Location: 1209 E. Carson St., South Side. 412-488-3560
Hours: Lunch: Mon.-Fri. 11:30 a.m.-2:30 p.m.; dinner: Mon.-Thu. 5:30-10 p.m.; Fri.-Sat. 5:30-11 p.m.
Prices: Lunch $8-11; dinner appetizers $4.50-10; entrees $16-43
Fare: Wood-fired gourmet
Atmosphere: Unadorned urban sophisticate
Liquor: Full bar
Smoking: Designated sections
Location, location, location. The old mantra is as true for restaurants as for any other real estate, as Matt Mantini can attest.
His venture at Sixth and East Carson streets, Mantini's Wood-fired, had everything going for it except its address. Recently, Mantini made the leap from the fringe to the heart of the South Side and learned what a difference six blocks can make. In so doing, he created a brand-new arena for his vision of wood-fired fine dining in a magnificent double storefront where Old Europe once served borscht and haluski.
Unlike the old Mantini's, which consisted of an orange-walled dining room beyond an old-fashioned bar, the new Mantini's feels expansive and urbane, like a loft at ground level. The bar floats like an island near the tall plate-glass storefront, which invites natural light into the deep dining room beyond. The seating area is large and unfussy, dominated by exposed brick walls, a hardwood floor and black-painted ceiling. Instead of flame-colored walls, a couple of gas fireplaces warm things up. In the back is an open kitchen, and by open, we mean wide-open: A counter runs around the perimeter, with barstools for those who consider cooking a spectator sport. Count us in.

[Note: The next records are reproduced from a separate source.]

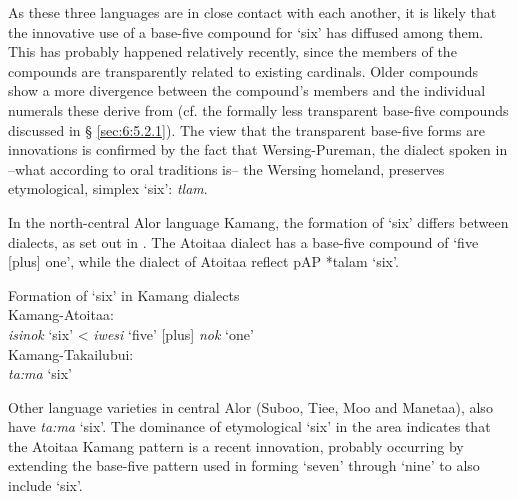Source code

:  

  

  

As these three languages are in close contact with each another, it is likely that the innovative  use of a base-five compound for `six' has diffused among them. This has probably happened relatively recently, since the members of the compounds are transparently related to existing cardinals. Older compounds show a more divergence between the compound's members and the individual numerals these derive from (cf. the formally less transparent base-five compounds discussed in {\S} \ref{sec:6:5.2.1}). The view that the transparent base-five forms are innovations is confirmed by the fact that Wersing-Pureman, the dialect spoken in --what according to oral traditions is-- the Wersing homeland, preserves etymological, simplex `six': \textit{t{\textschwa}lam}.

In the north-central Alor language Kamang, the formation of `six' differs between dialects, as set out in . The Atoitaa dialect has a base-five compound of `five [plus] one', while the dialect of Atoitaa reflect p\textsc{AP} *talam `six'. 



\ea%
\label{ex:6:5}
Formation of `six' in Kamang dialects\\
 Kamang{}-Atoitaa: \\
\textit{isi}\textit{{\ng}}\textit{nok}\textbf{} `six'     {\textless} \textit{iwesi}\textit{{\ng}} `five' [plus] \textit{nok} `one'\\
    Kamang{}-Takailubui:\\
    \textit{ta:ma} `six'      \\ 
\z





Other language varieties in central Alor (Suboo, Tiee, Moo and Manetaa), also have \textit{ta:ma} `six'. The dominance of etymological `six' in the area indicates that the Atoitaa Kamang pattern is a recent innovation, probably occurring by extending the base-five pattern used in forming `seven' through `nine' to also include `six'.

Mantini took the opportunity also to revise his menu, maintaining most of it, but nipping and tucking in some areas, augmenting in others. In response to local tastes, the lunch menu has added crabcakes and fried-cod sandwiches, both panko-coated for lightness. Dinner, meanwhile, focuses almost exclusively on big -- and pricy -- cuts of meat, including a two-pound ribeye. The kitchen's creativity is focused on the daily specials of fish, pasta and vegetable dishes.
We began with an appetizer of cherry-wood-smoked chicken lettuce wraps. Chicken is notoriously difficult to grill, wanting to dry out long before developing a flavorful char; after three hours on the fire, ours amazingly included both crisp, flavorful edges and moist shreds within, a tribute to Mantini's finesse with flame. The diced vegetables alongside were not spicy, as advertised, but had the character of a simple, soy-based stir-fry, lightened by the juicy lettuce leaves. A second appetizer, beer-steamed shrimp, were big, meaty and garlicky, served with an assertively horseradish-licious cocktail sauce.

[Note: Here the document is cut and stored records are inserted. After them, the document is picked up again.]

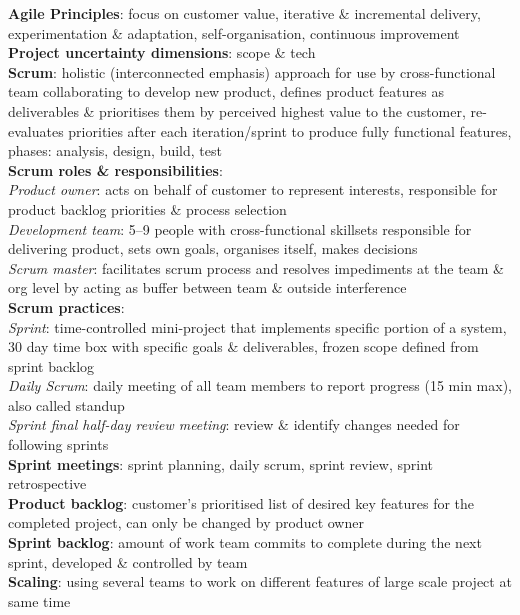 \documentclass[a4paper]{article}
\begin{document}
\begin{multicols}{3}
        \textbf{Agile Principles}: focus on customer value, iterative \& incremental delivery, experimentation \& adaptation, self-organisation, continuous improvement\\
        \textbf{Project uncertainty dimensions}: scope \& tech\\
        \textbf{Scrum}: holistic (interconnected emphasis) approach for use by cross-functional team collaborating to develop new product, defines product features as deliverables \& prioritises them by perceived highest value to the customer, re-evaluates priorities after each iteration/sprint to produce fully functional features, phases: analysis, design, build, test\\
        \textbf{Scrum roles \& responsibilities}:\\
        \textit{Product owner}: acts on behalf of customer to represent interests, responsible for product backlog priorities \& process selection\\
        \textit{Development team}: 5--9 people with cross-functional skillsets responsible for delivering product, sets own goals, organises itself, makes decisions\\
        \textit{Scrum master}: facilitates scrum process and resolves impediments at the team \& org level by acting as buffer between team \& outside interference\\
        \textbf{Scrum practices}:\\
        \textit{Sprint}: time-controlled mini-project that implements specific portion of a system, 30 day time box with specific goals \& deliverables, frozen scope defined from sprint backlog\\
        \textit{Daily Scrum}: daily meeting of all team members to report progress (15 min max), also called standup\\
        \textit{Sprint final half-day review meeting}: review \& identify changes needed for following sprints\\
        \textbf{Sprint meetings}: sprint planning, daily scrum, sprint review, sprint retrospective\\
        \textbf{Product backlog}: customer's prioritised list of desired key features for the completed project, can only be changed by product owner\\
        \textbf{Sprint backlog}: amount of work team commits to complete during the next sprint, developed \& controlled by team\\
        \textbf{Scaling}: using several teams to work on different features of large scale project at same time\\

\end{multicols}
\end{document}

Mantini's entrée menu brought out Jason's carnivorous side, or rather, catered to its every whim. He chose both a filet mignon (petite, thank you very much) and a half-rack of ribs. The filet was a tail piece, with the thin tip tucked alongside. We were worried that the meat wouldn't be done consistently, but the crust was heartier and more textured than this refined cut normally enjoys, while the interior remained rosy red and tender. The smoky, savory fruitwood char lent excellent flavor to this can-be-bland cut.
The ribs, alas, failed to live up to Jason's warm memories of those from the previous Mantini's. The meat was, as expected, falling off the bone, but the charred surface that raised these ribs to finer fare was only sporadic. There was also too much sauce for his liking; its sweet and vinegary taste overwhelmed that of the meat.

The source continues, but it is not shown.